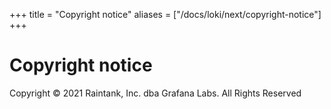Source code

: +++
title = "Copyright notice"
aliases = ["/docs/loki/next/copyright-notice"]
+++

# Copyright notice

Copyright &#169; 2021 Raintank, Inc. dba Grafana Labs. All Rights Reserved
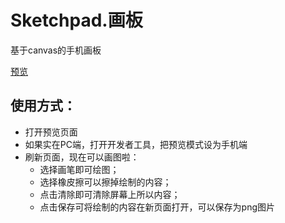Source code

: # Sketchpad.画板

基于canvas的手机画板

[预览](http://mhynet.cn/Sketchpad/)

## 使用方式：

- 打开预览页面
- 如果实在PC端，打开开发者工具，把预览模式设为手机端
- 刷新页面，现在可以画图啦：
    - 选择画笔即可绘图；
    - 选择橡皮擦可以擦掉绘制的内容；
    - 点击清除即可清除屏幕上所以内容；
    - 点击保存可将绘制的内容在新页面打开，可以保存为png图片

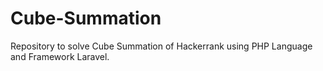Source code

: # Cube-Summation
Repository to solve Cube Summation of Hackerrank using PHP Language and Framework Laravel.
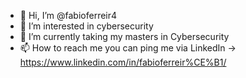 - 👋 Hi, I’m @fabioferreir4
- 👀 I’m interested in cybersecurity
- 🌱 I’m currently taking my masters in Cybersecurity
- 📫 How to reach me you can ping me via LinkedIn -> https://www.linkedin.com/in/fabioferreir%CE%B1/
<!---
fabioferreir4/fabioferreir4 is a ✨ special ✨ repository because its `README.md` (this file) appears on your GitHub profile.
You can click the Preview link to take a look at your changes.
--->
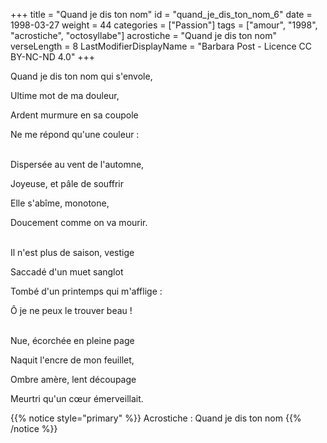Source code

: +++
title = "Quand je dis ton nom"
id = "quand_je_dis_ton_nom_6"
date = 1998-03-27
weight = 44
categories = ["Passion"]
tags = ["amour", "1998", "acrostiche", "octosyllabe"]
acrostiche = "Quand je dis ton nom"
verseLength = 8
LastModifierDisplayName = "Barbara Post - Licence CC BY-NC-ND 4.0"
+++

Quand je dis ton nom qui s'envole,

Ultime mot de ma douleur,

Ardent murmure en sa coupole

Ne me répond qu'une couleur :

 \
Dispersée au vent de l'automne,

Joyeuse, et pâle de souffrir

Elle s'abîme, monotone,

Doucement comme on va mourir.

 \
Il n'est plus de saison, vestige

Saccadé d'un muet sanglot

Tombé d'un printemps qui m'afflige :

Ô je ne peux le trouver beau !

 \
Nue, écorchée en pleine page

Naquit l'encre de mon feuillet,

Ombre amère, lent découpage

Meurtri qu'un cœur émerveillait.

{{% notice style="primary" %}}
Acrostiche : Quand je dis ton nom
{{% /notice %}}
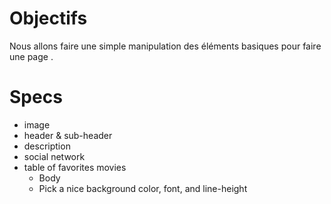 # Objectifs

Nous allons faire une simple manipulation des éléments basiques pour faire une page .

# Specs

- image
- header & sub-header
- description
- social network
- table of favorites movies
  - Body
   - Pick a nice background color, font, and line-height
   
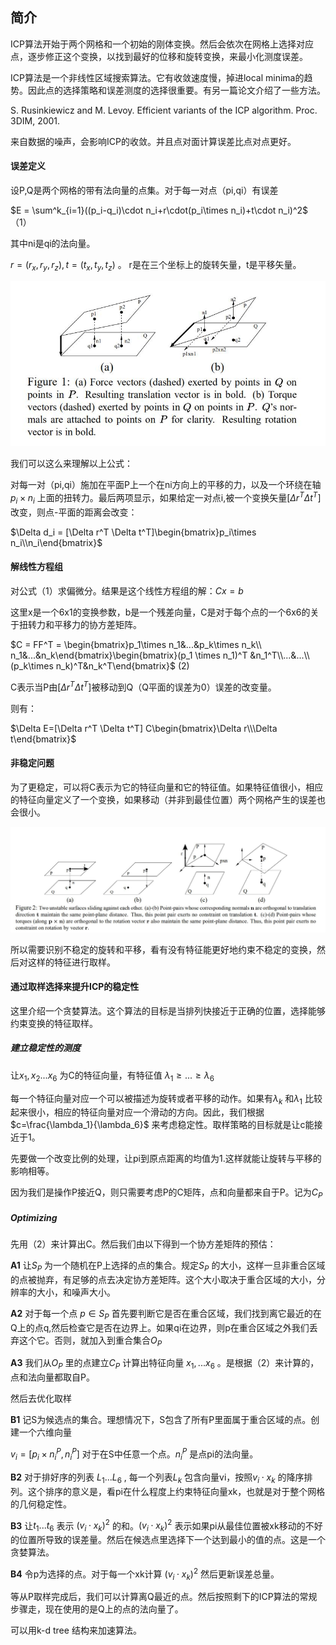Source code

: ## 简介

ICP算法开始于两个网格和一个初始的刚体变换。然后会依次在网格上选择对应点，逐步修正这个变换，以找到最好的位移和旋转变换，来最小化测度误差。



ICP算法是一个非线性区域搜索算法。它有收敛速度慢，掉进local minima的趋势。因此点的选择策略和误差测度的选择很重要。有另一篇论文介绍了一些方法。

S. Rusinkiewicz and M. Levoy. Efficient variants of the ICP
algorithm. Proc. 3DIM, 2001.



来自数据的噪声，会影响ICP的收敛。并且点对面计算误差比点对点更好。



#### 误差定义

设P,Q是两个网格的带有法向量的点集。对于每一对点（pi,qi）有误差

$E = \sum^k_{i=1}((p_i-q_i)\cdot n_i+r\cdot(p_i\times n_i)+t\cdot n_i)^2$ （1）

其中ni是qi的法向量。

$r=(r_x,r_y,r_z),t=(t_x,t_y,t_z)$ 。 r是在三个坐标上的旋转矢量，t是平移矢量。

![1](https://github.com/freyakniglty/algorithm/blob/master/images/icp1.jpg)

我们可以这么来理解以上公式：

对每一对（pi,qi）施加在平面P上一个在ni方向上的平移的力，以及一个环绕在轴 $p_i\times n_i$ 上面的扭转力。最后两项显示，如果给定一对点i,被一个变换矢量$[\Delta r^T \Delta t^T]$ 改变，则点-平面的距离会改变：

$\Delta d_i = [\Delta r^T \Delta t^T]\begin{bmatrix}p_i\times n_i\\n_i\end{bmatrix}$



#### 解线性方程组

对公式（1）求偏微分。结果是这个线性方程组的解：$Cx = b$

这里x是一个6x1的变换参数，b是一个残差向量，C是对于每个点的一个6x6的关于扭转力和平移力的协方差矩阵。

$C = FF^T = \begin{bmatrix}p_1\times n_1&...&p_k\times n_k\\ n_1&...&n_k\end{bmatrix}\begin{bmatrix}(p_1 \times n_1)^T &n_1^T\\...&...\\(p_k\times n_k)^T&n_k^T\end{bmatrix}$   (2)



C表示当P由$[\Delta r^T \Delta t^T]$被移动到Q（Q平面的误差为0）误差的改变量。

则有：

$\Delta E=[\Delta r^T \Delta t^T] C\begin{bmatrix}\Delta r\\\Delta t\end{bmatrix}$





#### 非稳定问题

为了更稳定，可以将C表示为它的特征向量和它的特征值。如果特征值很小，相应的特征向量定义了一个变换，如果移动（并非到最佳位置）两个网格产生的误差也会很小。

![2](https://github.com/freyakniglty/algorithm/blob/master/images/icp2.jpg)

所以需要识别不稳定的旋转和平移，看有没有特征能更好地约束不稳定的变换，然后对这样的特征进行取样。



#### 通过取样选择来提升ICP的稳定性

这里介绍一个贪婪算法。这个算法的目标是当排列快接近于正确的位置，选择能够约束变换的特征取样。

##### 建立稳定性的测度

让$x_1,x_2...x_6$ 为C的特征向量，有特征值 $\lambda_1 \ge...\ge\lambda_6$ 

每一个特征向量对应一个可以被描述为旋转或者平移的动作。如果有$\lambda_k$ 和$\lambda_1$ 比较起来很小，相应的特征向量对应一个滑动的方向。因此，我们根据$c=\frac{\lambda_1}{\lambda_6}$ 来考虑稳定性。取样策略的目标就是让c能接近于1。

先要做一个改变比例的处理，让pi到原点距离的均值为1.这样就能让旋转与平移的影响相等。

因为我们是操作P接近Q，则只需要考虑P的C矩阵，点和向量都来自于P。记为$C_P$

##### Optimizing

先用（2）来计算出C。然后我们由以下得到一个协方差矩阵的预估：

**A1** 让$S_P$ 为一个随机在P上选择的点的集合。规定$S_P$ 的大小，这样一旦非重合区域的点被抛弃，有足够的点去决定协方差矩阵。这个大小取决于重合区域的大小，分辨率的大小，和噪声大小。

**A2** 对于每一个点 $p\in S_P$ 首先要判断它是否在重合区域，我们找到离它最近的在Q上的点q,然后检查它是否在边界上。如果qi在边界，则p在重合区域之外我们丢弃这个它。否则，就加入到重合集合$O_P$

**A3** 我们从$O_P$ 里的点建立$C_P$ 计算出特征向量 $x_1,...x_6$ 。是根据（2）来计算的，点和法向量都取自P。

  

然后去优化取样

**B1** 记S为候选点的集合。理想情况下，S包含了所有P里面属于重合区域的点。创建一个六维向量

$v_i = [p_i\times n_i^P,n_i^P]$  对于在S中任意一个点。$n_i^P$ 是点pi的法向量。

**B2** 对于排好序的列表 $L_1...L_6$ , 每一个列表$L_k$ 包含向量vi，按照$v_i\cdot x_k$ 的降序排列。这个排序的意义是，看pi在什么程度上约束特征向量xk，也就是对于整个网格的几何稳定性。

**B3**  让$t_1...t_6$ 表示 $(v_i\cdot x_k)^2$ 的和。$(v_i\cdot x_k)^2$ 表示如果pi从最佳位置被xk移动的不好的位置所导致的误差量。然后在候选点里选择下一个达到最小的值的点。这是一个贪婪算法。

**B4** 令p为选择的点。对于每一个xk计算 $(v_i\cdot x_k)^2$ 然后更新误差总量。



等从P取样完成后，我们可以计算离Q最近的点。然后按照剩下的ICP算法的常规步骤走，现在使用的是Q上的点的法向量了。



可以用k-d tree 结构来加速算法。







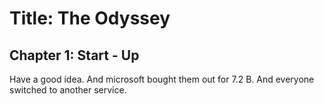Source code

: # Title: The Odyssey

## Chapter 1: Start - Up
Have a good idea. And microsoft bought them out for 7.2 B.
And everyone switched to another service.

- - - - -

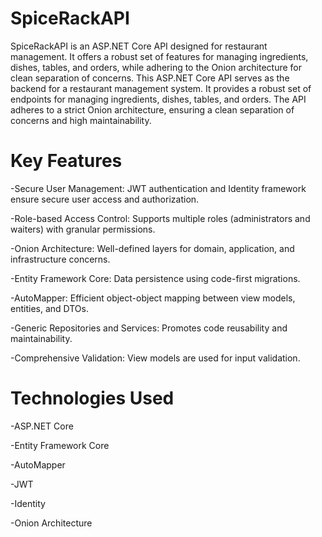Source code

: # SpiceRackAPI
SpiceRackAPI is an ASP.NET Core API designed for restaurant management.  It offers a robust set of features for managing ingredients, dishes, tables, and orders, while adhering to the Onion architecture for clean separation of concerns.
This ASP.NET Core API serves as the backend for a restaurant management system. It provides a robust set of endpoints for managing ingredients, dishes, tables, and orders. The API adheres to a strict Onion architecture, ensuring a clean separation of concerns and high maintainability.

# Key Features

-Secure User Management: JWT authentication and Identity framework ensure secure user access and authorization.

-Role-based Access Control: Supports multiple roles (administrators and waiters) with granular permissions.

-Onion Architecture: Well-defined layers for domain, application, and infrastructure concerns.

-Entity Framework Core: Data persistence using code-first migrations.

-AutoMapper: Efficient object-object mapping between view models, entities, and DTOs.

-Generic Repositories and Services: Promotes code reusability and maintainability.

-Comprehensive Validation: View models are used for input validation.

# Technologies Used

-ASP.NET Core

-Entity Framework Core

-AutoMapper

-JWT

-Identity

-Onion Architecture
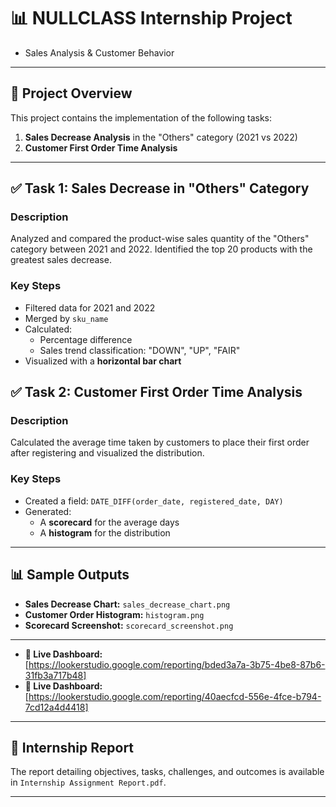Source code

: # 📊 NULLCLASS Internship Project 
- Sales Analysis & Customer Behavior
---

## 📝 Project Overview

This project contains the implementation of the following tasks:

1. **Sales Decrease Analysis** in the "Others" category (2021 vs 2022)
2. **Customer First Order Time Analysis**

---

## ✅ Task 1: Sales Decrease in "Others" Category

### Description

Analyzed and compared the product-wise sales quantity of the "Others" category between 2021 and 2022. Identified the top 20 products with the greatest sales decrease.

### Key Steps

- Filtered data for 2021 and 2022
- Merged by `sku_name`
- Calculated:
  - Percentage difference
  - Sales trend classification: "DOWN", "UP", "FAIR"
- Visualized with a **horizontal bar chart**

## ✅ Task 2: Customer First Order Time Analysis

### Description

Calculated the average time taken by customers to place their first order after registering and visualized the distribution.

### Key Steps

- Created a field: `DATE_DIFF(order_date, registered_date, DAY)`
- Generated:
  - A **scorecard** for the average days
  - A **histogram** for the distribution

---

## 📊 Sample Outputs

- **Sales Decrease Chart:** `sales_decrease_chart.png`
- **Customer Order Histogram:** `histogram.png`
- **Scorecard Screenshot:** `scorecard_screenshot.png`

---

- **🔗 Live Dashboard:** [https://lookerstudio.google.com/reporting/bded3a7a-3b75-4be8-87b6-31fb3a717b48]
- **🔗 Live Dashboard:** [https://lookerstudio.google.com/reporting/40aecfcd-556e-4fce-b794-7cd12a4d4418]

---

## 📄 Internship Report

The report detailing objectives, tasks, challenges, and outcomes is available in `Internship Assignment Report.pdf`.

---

- - - - -

Task details.
From the records, determine the number of lines holding the word "histogram", and state that number only.

Exercise result.
2